What is interesting is how often success and progress don’t full overlap and how rarely we consciously make sure that we’re getting a balance of both.  People love to endlessly complain to me about their lack of work-life balance, but I think what many of them actually may be complaining about is their lack of success-progress balance.

For example, GetRaised wasn’t all that much fun to create.  It was built on the side, outside of our direct line of business, so that it meant it had to be cobbled together in between other projects.  The problem itself wasn’t particularly intellectually challenging, we didn’t get to use any whizbang technology or pyrotechnic tricks, and it is abundantly clear how much better it could be (I still have a wishlist a mile long).  And yet it was still a project worth doing: it made real progress, every day, and even if the high moments of launch and press and helping women aren’t constant, there are enough moments of success to make it maintain a healthy and rosy glow.
And that is what is missing for so many progress-driven projects: there is not nearly enough celebration.  I’m reminded of a quote From Dusk Till Dawn.

Are you such a loser you can’t tell when you’ve won? The entire state of Texas, along with the F.B.I., is looking for you. Did they find you? No. They couldn’t.
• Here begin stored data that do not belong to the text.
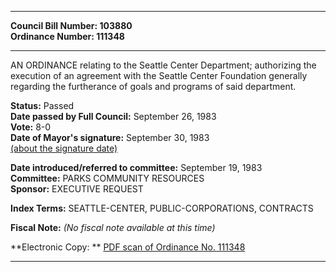 * * * * *  
  
**Council Bill Number: [](#h0)[](#h2)103880**   
**Ordinance Number: 111348**  
  
* * * * *  
  
AN ORDINANCE relating to the Seattle Center Department; authorizing the execution of an agreement with the Seattle Center Foundation generally regarding the furtherance of goals and programs of said department.  
  
**Status:** Passed   
**Date passed by Full Council:** September 26, 1983   
**Vote:** 8-0   
**Date of Mayor's signature:** September 30, 1983   
[(about the signature date)](/~public/approvaldate.htm)   
  
  
**Date introduced/referred to committee:** September 19, 1983   
**Committee:** PARKS COMMUNITY RESOURCES   
**Sponsor:** EXECUTIVE REQUEST   
  
**Index Terms:** SEATTLE-CENTER, PUBLIC-CORPORATIONS, CONTRACTS  
  
**Fiscal Note:** *(No fiscal note available at this time)*  
  
**Electronic Copy: ** [PDF scan of Ordinance No. 111348](/~archives/Ordinances/Ord_111348.pdf)  
  
* * * * *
You’ve won, Seth, enjoy it.

Too often, when working on something that truly matters, work really does feel like work.  The aching, grinding pressure that is doing the 100th wireframe to try to get a particular product point right is not fun, no matter what anyone tells you.  If we don’t look for moments of success, ways to feel good and accomplished, then we will quit long before we finish anything worthwhile.

Equally dangerous (or, given our current culture, perhaps more dangerous) is the feeling of success that comes without any progress at all.  The problem with attention from Someecards is that it can be addictive: it makes you want to get attention, to simply feel good, while removing any responsibility for actually doing anything worthwhile.  Success without progress is the flip side of the coin and it is the ugly underbelly of a lot of American culture right now.
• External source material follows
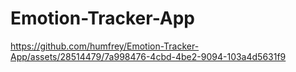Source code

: # Emotion-Tracker-App

https://github.com/humfrey/Emotion-Tracker-App/assets/28514479/7a998476-4cbd-4be2-9094-103a4d5631f9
There are plenty of Paris Hilton-like examples but those are too easy.  Even the business and political worlds have plenty of successes without progress.  You know them, people who are constantly telling you how important they are but you can’t figure out a damn thing they’ve done.  Sure, they’re great at promoting themselves within a community and may even feel genuinely good about their success (although most psychologists would suggest they don’t), but when they look back on their accomplishments, they’re still docked on shore while others are quietly sailing away.

We need enough success only to keep us making progress.  But we still need it.  And it is something worth looking around for in people.  Who do you need to congratulate on their progress?  Who do you need to offer a chance to make some?